Would you return the lines between the one holding "Find the \(y\)-coordinate" and the one holding "accuracy. Under-reliance occurs", inclusive, and only those, exactly as they stand in the listing below?

━━━━━━━━━━━━━━━━━━━━━━━━━━━━━━

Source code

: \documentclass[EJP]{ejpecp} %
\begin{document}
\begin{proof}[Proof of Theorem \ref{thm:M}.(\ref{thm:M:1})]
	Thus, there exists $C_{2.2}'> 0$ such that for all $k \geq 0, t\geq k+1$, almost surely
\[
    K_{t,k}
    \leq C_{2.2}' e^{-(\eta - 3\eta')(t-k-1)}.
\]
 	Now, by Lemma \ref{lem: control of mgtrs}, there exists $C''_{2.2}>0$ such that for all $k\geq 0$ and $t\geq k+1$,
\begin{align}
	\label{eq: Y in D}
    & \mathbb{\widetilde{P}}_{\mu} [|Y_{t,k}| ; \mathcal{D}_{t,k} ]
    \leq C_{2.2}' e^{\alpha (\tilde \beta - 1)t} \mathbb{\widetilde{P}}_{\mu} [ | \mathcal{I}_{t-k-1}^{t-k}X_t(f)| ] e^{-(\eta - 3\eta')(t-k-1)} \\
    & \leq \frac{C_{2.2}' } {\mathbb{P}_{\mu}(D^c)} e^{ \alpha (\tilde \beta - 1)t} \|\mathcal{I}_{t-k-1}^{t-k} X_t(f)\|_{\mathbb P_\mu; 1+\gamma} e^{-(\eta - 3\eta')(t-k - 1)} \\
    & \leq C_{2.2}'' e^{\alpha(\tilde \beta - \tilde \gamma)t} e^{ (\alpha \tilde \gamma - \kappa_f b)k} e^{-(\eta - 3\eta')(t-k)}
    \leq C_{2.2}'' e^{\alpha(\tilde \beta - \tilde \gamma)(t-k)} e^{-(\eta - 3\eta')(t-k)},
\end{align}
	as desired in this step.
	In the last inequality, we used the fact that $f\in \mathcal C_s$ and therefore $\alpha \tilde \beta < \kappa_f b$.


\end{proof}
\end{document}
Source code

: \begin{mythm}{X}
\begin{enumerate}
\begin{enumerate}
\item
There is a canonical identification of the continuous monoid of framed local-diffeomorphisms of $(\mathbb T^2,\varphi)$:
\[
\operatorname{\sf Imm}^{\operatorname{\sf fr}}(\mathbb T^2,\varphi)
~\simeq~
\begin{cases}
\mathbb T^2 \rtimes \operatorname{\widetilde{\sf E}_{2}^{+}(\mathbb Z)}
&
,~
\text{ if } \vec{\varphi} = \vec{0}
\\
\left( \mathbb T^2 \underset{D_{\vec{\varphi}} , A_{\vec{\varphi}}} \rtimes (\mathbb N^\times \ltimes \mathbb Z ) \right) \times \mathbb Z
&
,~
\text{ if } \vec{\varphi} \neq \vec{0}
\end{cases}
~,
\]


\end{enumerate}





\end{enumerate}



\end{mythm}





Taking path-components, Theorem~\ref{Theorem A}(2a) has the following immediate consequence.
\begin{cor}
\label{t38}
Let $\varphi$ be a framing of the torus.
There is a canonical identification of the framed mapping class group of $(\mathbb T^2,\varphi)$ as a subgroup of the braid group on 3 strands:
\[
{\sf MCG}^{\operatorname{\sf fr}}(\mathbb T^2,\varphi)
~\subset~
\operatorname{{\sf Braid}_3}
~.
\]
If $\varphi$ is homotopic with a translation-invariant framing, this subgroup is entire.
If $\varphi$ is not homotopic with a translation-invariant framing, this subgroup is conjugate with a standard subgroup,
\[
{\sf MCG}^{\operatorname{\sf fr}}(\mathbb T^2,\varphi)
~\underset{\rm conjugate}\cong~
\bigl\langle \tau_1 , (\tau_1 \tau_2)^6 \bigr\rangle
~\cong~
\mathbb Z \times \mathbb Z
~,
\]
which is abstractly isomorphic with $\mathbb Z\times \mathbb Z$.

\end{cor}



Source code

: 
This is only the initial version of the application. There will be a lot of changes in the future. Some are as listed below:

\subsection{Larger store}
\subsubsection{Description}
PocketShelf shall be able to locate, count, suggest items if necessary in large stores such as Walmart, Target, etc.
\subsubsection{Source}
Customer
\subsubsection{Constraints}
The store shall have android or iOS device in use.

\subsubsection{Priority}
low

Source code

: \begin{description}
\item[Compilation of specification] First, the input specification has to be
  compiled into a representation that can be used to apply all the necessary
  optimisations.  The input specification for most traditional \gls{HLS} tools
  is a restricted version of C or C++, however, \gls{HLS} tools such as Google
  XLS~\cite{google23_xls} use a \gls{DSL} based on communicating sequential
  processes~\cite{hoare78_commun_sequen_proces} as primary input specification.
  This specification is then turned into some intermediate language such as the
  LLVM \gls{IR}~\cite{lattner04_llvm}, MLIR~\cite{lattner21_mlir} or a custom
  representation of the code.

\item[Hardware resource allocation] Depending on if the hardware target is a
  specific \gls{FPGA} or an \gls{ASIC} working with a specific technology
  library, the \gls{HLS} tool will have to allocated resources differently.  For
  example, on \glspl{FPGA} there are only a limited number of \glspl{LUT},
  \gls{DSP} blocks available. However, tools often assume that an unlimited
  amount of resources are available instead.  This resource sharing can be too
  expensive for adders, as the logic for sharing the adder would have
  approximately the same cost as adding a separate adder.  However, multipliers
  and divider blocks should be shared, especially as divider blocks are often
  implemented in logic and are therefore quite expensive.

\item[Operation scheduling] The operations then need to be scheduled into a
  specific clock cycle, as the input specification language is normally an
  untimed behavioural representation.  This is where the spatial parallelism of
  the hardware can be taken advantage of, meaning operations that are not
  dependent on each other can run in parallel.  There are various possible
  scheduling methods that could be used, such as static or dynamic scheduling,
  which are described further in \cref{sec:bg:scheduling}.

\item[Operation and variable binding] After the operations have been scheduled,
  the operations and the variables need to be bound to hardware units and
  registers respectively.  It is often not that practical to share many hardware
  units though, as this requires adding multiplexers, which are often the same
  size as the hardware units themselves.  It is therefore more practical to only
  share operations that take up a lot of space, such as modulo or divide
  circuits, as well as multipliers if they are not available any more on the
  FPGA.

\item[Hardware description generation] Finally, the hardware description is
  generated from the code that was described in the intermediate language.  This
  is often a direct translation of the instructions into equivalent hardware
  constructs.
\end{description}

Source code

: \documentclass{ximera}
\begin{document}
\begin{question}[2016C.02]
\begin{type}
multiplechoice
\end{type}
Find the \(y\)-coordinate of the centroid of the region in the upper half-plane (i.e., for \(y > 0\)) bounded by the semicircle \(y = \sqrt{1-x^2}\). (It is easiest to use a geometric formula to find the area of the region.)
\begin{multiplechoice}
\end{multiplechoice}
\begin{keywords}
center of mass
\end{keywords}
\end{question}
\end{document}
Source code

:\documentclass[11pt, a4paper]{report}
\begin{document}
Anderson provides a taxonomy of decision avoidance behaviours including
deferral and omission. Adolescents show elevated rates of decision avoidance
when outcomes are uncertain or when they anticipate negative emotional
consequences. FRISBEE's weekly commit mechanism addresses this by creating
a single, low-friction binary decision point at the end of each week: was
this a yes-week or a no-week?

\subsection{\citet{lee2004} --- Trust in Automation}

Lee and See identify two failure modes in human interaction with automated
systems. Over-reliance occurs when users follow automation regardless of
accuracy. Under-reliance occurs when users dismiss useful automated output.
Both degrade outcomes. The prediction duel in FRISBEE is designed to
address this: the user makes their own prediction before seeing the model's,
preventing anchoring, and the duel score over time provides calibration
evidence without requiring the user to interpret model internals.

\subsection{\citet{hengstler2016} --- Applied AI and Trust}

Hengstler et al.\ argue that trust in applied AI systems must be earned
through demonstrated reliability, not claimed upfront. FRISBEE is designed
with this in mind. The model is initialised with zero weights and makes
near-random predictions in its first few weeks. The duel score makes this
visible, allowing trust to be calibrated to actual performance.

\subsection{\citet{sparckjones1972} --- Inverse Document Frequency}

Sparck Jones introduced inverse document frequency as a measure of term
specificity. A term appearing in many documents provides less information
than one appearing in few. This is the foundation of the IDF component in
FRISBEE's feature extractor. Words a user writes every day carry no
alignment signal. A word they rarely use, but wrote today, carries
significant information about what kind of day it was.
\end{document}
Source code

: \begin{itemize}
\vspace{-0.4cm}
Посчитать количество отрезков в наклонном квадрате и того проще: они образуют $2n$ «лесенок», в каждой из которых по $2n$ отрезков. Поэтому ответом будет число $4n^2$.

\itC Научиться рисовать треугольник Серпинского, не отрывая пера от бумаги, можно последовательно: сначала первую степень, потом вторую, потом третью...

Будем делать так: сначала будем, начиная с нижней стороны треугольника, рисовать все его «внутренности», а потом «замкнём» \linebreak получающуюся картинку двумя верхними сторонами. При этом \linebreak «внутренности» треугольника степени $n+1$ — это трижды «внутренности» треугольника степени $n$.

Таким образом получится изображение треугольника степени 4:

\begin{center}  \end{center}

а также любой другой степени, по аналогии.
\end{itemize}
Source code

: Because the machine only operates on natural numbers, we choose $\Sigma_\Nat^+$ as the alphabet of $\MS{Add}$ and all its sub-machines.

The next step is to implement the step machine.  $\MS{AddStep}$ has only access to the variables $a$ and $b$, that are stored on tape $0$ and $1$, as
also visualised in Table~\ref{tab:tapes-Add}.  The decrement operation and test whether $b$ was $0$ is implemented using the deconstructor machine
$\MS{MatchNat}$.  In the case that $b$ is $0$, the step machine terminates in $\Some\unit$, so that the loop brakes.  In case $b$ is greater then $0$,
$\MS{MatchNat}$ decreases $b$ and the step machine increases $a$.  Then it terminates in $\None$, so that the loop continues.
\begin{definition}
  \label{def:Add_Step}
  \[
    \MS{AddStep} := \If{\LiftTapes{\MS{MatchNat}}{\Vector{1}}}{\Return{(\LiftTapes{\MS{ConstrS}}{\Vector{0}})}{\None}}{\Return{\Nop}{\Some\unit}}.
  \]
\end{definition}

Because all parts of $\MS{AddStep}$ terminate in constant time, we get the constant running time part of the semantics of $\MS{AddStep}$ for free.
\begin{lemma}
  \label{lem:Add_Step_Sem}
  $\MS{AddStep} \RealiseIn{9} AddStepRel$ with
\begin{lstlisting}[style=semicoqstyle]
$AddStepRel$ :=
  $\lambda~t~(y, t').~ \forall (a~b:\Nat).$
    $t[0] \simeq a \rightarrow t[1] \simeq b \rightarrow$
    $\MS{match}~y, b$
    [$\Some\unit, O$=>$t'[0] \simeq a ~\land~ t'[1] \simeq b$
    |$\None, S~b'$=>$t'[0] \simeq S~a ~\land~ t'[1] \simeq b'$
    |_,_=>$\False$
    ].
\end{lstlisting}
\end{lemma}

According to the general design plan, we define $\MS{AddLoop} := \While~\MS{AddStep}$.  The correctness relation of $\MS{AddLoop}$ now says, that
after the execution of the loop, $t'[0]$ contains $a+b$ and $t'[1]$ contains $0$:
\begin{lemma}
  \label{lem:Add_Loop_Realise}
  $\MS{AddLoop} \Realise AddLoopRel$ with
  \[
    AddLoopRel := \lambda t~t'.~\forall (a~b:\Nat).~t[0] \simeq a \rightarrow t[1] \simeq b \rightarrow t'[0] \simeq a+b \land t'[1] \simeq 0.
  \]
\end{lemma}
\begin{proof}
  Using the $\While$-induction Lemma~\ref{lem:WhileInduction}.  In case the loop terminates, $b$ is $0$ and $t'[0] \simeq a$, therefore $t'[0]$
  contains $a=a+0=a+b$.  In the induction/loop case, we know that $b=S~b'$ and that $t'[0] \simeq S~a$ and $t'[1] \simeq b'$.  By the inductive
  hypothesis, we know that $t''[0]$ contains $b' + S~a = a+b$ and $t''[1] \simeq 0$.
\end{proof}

━━━━━━━━━━━━━━━━━━━━━━━━━━━━━━

» Task response:
Find the \(y\)-coordinate of the centroid of the region in the upper half-plane (i.e., for \(y > 0\)) bounded by the semicircle \(y = \sqrt{1-x^2}\). (It is easiest to use a geometric formula to find the area of the region.)
\begin{multiplechoice}
\end{multiplechoice}
\begin{keywords}
center of mass
\end{keywords}
\end{question}
\end{document}
Source code

:\documentclass[11pt, a4paper]{report}
\begin{document}
Anderson provides a taxonomy of decision avoidance behaviours including
deferral and omission. Adolescents show elevated rates of decision avoidance
when outcomes are uncertain or when they anticipate negative emotional
consequences. FRISBEE's weekly commit mechanism addresses this by creating
a single, low-friction binary decision point at the end of each week: was
this a yes-week or a no-week?

\subsection{\citet{lee2004} --- Trust in Automation}

Lee and See identify two failure modes in human interaction with automated
systems. Over-reliance occurs when users follow automation regardless of
accuracy. Under-reliance occurs when users dismiss useful automated output.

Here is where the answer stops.